Sendry — Event-Driven API Observability Platform

Overview

Sendry is a production-grade, self-hosted API observability platform engineered to capture, aggregate, and visualize high-throughput API metrics without introducing latency overhead or blocking application request loops.

The platform solves a fundamental problem in modern software engineering: how to monitor systems comprehensively while maintaining zero performance impact on the applications being monitored.

By leveraging an event-driven, fully decoupled architecture, Sendry ingests API telemetry in under 2 milliseconds, publishes events to a durable message queue, and processes analytics asynchronously without touching the critical path of production requests.

Core Design Principle:

Observability systems must never compromise the reliability or performance of the systems they monitor.

The Problem

Most observability platforms fall into one of three categories:

Category 1: Expensive SaaS Solutions Enterprise APM tools charge premium rates per host or per-event. For teams with high traffic volumes, costs become prohibitive. Monthly bills can exceed infrastructure costs themselves.

Category 2: Complex Self-Hosted Systems Open-source alternatives like Prometheus or ELK require significant operational expertise and infrastructure investment. They demand dedicated DevOps resources to maintain, scale, and troubleshoot.

Category 3: Performance-Blocking Solutions Synchronous instrumentation introduces measurable latency. Every database write, every HTTP call, and every aggregation operation during request execution delays the response to users. This creates an unacceptable trade-off between visibility and performance.

What Engineers Actually Need

Teams don't require enterprise APM complexity. They need answers to operational questions:

Which API endpoints generate the most traffic?
What is the current system error rate?
Which services experience performance degradation?
Where are the reliability bottlenecks?

Sendry was designed to provide precisely these insights without the complexity, cost, or performance penalty of existing solutions.

System Architecture

Design Overview

Sendry implements a four-layer event-driven architecture that completely decouples telemetry ingestion from data persistence and analytics processing:

Production Application
        │
        ├─ Sendry SDK Middleware (Captures metrics)
        │
        ▼
Ingestion API (Express.js)
        │
        ├─ API Key Validation
        ├─ Payload Parsing
        │
        ▼
RabbitMQ Message Queue
        │
        ├─ Durable buffering
        ├─ Traffic spike absorption
        │
        ▼
Background Consumer Worker
        │
        ├─ Circuit breaker protection
        ├─ Retry mechanisms
        ├─ Deduplication logic
        │
        ├──────────────────┬──────────────────┐
        │                  │                  │
        ▼                  ▼                  ▼
    MongoDB          PostgreSQL         Dead-Letter Queue
   (Raw Events)    (Aggregated Metrics)   (Failed Events)
        │                  │                  │
        └──────────────────┴──────────────────┘
                     │
                     ▼
              Analytics API
                     │
                     ▼
            Real-Time Dashboard

Layer Responsibilities

Ingest Layer: Validates incoming telemetry, verifies API credentials, and publishes events to the message queue.
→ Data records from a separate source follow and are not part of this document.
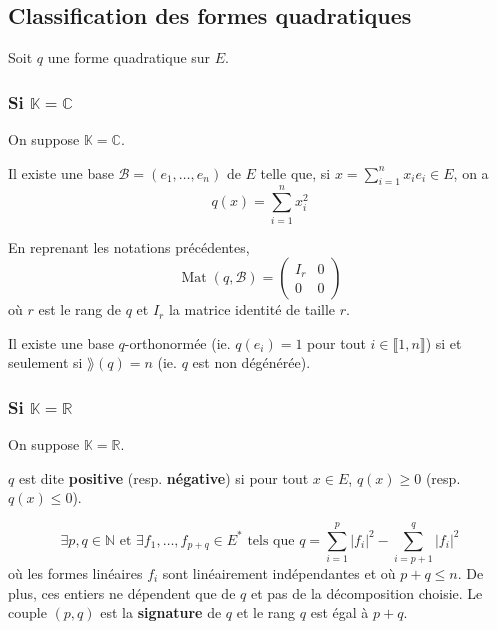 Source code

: 	\subsection{Classification des formes quadratiques}
	
	Soit $q$ une forme quadratique sur $E$.
	
	\subsubsection{Si \texorpdfstring{$\mathbb{K} = \mathbb{C}$}{K = C}}
	
	On suppose $\mathbb{K} = \mathbb{C}$.
	
	
	\begin{theorem}
		Il existe une base $\mathcal{B} = (e_1, \dots, e_n)$ de $E$ telle que, si $x = \sum_{i=1}^n x_i e_i \in E$, on a
		\[ q(x) = \sum_{i=1}^n x_i^2 \]
	\end{theorem}
	
	\begin{remark}
		En reprenant les notations précédentes,
		\[
			\operatorname{Mat}(q, \mathcal{B}) =
			\begin{pmatrix}
				I_r & 0 \\
				0 & 0
			\end{pmatrix}
		\]
		où $r$ est le rang de $q$ et $I_r$ la matrice identité de taille $r$.
	\end{remark}
	
	\begin{corollary}
		Il existe une base $q$-orthonormée (ie. $q(e_i) = 1$ pour tout $i \in \llbracket 1, n \rrbracket$) si et seulement si $\rang(q) = n$ (ie. $q$ est non dégénérée).
	\end{corollary}
	
	\subsubsection{Si \texorpdfstring{$\mathbb{K} = \mathbb{R}$}{K = R}}
	
	On suppose $\mathbb{K} = \mathbb{R}$.
	
	
	\begin{definition}
		$q$ est dite \textbf{positive} (resp. \textbf{négative}) si pour tout $x \in E$, $q(x) \geq 0$ (resp. $q(x) \leq 0$).
	\end{definition}
	
	\begin{theorem}
		\[ \exists p, q \in \mathbb{N} \text{ et } \exists f_1, \dots, f_{p+q} \in E^* \text{ tels que } q = \sum_{i=1}^p |f_i|^2 - \sum_{i=p+1}^q |f_i|^2 \]
		où les formes linéaires $f_i$ sont linéairement indépendantes et où $p + q \leq n$. De plus, ces entiers ne dépendent que de $q$ et pas de la décomposition choisie.
		\newpar
		Le couple $(p,q)$ est la \textbf{signature} de $q$ et le rang $q$ est égal à $p+q$.
	\end{theorem}
	
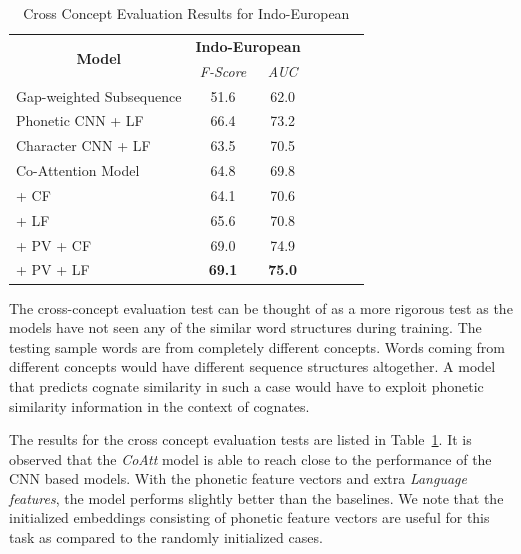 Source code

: \documentclass[11pt,letterpaper]{article}
\begin{document}
\begin{table}[htpb]
\centering
\begin{tabular}{lcccccc}
\multicolumn{1}{c}{\multirow{2}{*}{\textbf{Model}}} & \multicolumn{2}{c}{\textbf{Indo-European}} \\ \cline{2-3} 
\multicolumn{1}{c}{}                                & \textit{F-Score}      & \textit{AUC}    \\ \hline
Gap-weighted Subsequence              & 51.6                  & 62.0            \\
Phonetic CNN + LF                     & 66.4                  & 73.2            \\
Character CNN + LF                    & 63.5                  & 70.5            \\ \hline
Co-Attention Model                    & 64.8                  & 69.8            \\
\quad + CF                            & 64.1                  & 70.6            \\
\quad + LF                            & 65.6                  & 70.8            \\
\quad + PV + CF                       & 69.0                  & 74.9            \\
\quad + PV + LF                       & \textbf{69.1}                  & \textbf{75.0}
\end{tabular}
\label{CC_res}
\caption{Cross Concept Evaluation Results for Indo-European }
\end{table}

The cross-concept evaluation test can be thought of as a more rigorous test as the models have not seen any of the similar word structures during training. The testing sample words are from completely different concepts. Words coming from different concepts would have different sequence structures altogether. A model that predicts cognate similarity in such a case would have to exploit phonetic similarity information in the context of cognates. 

The results for the cross concept evaluation tests are listed in Table~\ref{CC_res}. It is observed that the \textit{CoAtt} model is able to reach close to the performance of the CNN based models. With the phonetic feature vectors and extra \textit{Language features}, the model performs slightly better than the baselines. We note that the initialized embeddings consisting of phonetic feature vectors are useful for this task as compared to the randomly initialized cases. 
\end{document}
Returns immediately with a 202 Accepted response, guaranteeing sub-2ms response times regardless of downstream processing load.

Queue Layer: RabbitMQ absorbs traffic spikes and provides durable storage. If consumer workers become overwhelmed, the queue buffers events without blocking the production application. Implements manual acknowledgments to ensure no events are lost during failures.

Processing Layer: Background consumer workers pull events from the queue, validate schemas, perform deduplication, and coordinate dual-write persistence. Implements exponential backoff with jitter to handle transient database failures gracefully.

Storage Layer: MongoDB stores raw, unstructured event payloads with automatic 30-day expiration. PostgreSQL maintains pre-aggregated hourly time-series metrics optimized for analytical queries. This separation allows independent optimization of write-heavy and read-heavy workloads.

Architecture Diagrams

System Architecture

Ingestion Sequence

Core Technical Features

Lightweight Monitoring SDK

Applications integrate a minimal Express.js middleware that automatically captures relevant telemetry:

Request endpoint and HTTP method
Response status code
Latency measurement (sub-millisecond precision)
Client IP address and user agent
Request size and response size

Critically, metrics are collected and sent asynchronously after the HTTP response has already been delivered to the client. This guarantees zero impact on application response times.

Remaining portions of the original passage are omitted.